A conversation with award-winning photographer Andrew Feiler and Executive Director of the African American Cultural Heritage Action Fund, Brent Leggs, on Feiler’s newly published book of photographs and remembrances A Better Life for Their Children: Julius Rosenwald, Booker T. Washington, and the 4,978 Schools That Changed America (UGA Press, 2021). Feiler and Leggs will discuss the history of the Rosenwald schools and the necessity of preservation for historic African American sites.

Black Mountain College is indebted to the Julius Rosenwald Fund, which awarded scholarships to Alma Stone Williams who, in coming to BMC, became the first African American student to attend an all-white college in the Jim Crow South. Williams would become a Rosenwald Fellow during her continued studies in music at Julliard. Learn more about Williams’ remarkable life and the history of integration at Black Mountain College in this conversation between her son, Russell Williams Jr., and scholar Joseph Bathanti.

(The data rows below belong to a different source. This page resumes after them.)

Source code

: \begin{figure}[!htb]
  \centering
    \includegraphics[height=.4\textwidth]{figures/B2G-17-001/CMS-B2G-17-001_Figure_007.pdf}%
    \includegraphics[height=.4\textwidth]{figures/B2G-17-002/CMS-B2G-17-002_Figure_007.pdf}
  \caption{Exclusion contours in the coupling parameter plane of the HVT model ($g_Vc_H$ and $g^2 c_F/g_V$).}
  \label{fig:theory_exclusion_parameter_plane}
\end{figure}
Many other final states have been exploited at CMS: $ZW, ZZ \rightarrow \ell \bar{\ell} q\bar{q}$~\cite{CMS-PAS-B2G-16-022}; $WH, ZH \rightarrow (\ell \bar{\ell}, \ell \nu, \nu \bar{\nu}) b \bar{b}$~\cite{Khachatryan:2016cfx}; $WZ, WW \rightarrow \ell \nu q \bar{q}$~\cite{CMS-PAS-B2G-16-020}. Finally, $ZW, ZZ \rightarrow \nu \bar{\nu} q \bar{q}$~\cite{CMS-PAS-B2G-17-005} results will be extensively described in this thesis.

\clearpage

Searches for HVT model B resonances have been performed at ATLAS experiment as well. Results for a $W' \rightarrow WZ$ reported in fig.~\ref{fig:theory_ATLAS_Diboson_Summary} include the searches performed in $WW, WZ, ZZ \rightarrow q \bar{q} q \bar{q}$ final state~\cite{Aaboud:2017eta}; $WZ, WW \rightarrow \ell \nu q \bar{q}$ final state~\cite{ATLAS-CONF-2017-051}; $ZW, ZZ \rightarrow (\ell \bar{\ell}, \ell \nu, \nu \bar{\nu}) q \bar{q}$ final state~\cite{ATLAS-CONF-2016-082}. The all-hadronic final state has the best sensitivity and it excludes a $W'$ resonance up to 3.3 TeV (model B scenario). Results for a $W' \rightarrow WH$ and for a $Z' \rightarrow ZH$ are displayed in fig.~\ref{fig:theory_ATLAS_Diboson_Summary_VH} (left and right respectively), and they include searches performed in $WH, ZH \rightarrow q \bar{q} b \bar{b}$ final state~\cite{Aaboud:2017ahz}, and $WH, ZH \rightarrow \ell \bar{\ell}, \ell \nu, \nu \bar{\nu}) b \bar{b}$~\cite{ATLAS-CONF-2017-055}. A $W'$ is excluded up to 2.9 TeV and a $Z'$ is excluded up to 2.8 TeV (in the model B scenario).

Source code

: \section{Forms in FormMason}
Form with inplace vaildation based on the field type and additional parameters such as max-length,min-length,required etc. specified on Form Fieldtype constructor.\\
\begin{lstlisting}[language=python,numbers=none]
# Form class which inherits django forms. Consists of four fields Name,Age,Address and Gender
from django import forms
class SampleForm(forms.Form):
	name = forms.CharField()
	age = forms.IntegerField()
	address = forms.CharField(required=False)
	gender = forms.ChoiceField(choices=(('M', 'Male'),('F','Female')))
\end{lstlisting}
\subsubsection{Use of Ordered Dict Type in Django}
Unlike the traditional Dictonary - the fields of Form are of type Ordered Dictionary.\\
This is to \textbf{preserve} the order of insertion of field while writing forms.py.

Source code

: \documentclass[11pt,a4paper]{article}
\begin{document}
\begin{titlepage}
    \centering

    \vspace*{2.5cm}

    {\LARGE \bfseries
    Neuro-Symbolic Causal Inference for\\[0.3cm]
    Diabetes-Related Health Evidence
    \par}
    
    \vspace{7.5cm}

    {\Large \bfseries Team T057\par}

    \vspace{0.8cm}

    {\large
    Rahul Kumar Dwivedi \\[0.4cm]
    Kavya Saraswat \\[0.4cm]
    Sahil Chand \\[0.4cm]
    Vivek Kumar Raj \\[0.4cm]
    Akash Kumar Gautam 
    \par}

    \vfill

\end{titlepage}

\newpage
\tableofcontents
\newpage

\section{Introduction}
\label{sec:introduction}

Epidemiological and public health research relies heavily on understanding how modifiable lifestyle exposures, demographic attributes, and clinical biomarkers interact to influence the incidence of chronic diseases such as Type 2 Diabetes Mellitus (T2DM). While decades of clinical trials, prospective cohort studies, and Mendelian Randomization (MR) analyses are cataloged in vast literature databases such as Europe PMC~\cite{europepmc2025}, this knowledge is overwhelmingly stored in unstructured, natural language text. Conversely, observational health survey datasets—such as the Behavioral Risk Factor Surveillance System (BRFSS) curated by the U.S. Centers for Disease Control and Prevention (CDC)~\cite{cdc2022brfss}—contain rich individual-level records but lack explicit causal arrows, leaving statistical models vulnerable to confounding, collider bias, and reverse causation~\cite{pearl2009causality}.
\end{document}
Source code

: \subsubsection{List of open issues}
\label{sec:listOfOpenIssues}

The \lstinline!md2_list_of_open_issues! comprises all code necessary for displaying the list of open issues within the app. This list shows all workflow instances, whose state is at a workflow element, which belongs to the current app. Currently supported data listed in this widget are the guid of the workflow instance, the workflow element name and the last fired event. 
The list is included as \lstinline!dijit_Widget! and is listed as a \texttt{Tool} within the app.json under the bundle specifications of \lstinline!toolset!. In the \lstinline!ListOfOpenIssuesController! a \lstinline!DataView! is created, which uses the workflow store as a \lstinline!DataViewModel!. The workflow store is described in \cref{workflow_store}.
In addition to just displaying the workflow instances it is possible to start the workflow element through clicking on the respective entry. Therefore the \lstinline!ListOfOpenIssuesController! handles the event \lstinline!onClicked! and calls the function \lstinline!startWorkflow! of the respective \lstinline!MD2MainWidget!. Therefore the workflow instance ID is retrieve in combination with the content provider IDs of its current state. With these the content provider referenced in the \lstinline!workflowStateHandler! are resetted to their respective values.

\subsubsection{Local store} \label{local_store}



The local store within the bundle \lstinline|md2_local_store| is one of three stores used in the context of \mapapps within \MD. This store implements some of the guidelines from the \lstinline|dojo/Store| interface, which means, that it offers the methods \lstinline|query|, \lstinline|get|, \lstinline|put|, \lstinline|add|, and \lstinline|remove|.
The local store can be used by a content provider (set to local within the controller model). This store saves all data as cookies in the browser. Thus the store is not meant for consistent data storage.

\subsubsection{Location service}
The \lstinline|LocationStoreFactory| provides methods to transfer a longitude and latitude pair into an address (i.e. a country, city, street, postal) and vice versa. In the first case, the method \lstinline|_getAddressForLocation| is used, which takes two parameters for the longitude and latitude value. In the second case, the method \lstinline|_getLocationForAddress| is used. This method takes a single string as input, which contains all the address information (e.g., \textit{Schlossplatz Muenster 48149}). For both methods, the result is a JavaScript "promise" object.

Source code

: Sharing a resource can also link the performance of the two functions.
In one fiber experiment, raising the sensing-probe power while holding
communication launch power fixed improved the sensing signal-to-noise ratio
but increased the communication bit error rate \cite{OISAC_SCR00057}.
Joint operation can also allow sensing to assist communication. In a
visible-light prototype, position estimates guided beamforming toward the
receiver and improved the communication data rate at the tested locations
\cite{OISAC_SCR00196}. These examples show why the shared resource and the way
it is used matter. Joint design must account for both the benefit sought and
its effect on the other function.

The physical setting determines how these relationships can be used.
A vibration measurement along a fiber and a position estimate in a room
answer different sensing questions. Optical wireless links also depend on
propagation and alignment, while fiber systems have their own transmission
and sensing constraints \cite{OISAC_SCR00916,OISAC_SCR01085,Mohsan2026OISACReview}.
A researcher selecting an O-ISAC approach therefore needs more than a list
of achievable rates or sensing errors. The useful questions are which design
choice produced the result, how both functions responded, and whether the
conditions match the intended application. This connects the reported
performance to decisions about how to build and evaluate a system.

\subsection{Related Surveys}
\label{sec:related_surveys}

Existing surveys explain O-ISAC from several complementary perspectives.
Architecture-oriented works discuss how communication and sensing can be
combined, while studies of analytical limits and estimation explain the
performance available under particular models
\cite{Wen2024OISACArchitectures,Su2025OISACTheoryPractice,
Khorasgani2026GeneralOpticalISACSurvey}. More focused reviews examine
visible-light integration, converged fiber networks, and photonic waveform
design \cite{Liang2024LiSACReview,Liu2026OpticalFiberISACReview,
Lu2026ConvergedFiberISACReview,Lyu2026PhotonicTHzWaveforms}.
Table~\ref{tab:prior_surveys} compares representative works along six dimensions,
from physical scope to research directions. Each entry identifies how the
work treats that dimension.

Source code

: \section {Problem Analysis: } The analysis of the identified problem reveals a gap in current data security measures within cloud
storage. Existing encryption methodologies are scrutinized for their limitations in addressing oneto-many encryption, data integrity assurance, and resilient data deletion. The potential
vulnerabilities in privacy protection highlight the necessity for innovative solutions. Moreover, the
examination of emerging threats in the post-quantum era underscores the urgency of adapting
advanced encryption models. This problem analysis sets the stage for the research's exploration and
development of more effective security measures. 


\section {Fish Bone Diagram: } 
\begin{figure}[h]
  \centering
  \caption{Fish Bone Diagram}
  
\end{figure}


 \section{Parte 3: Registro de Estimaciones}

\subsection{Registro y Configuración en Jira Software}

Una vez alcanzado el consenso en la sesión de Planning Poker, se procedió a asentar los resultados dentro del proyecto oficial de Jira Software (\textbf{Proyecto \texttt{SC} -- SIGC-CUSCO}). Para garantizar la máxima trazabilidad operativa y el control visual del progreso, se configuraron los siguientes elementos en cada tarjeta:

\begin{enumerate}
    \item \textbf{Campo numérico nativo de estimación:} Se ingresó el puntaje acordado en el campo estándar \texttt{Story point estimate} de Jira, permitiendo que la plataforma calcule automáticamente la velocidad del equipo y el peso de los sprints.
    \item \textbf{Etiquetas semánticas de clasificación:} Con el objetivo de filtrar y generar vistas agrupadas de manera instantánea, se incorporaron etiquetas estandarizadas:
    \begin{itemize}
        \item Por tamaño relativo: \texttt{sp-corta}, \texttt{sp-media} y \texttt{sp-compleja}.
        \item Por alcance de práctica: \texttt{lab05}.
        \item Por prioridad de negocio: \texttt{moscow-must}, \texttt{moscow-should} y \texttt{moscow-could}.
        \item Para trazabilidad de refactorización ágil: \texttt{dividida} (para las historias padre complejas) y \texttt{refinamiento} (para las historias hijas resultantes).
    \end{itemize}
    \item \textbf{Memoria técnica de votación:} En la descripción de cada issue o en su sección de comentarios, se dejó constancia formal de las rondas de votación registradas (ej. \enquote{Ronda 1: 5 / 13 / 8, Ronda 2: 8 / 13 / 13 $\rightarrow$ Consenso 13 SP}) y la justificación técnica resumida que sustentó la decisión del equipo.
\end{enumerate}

Photo: Andrew Feiler, A Better Life for Their Children: Julius Rosenwald, Booker T. Washington, and the 4,978 Schools That Changed America (UGA Press, 2021).

A Better Life for Their Children

Born to Jewish immigrants, Julius Rosenwald rose to lead Sears, Roebuck & Company and turn it into the world’s largest retailer. Born into slavery, Booker T. Washington became the founding principal of Tuskegee Institute. In 1912 the two men launched an ambitious program to partner with black communities across the segregated South to build public schools for African American children. This watershed moment in the history of philanthropy-one of the earliest collaborations between Jews and African Americans-drove dramatic improvement in African American educational attainment and fostered the generation who became the leaders and foot soldiers of the civil rights movement.

Of the original 4,978 Rosenwald schools built between 1912 and 1937 across fifteen southern and border states, only about 500 survive. While some have been repurposed and a handful remain active schools, many remain unrestored and at risk of collapse. To tell this story visually, Andrew Feiler drove more than twenty-five thousand miles, photographed 105 schools, and interviewed dozens of former students, teachers, preservationists, and community leaders in all fifteen of the program states.

A Better Life for their Children includes eighty-five duotone images that capture interiors and exteriors, schools restored and yet-to-be restored, and portraits of people with unique, compelling connections to these schools. Brief narratives written by Feiler accompany each photograph, telling the stories of Rosenwald schools’ connections to the Trail of Tears, the Great Migration, the Tuskegee Airmen, Brown v. Board of Education, embezzlement, murder, and more.

Beyond the photographic documentation, A Better Life for Their Children includes essays from three prominent voices. Congressman John Lewis, who attended a Rosenwald school in Alabama, provides an introduction; preservationist Jeanne Cyriaque has penned a history of the Rosenwald program; and Brent Leggs, director of African American Cultural Heritage at the National Trust for Historic Preservation, has written a plea for preservation that serves as an afterword.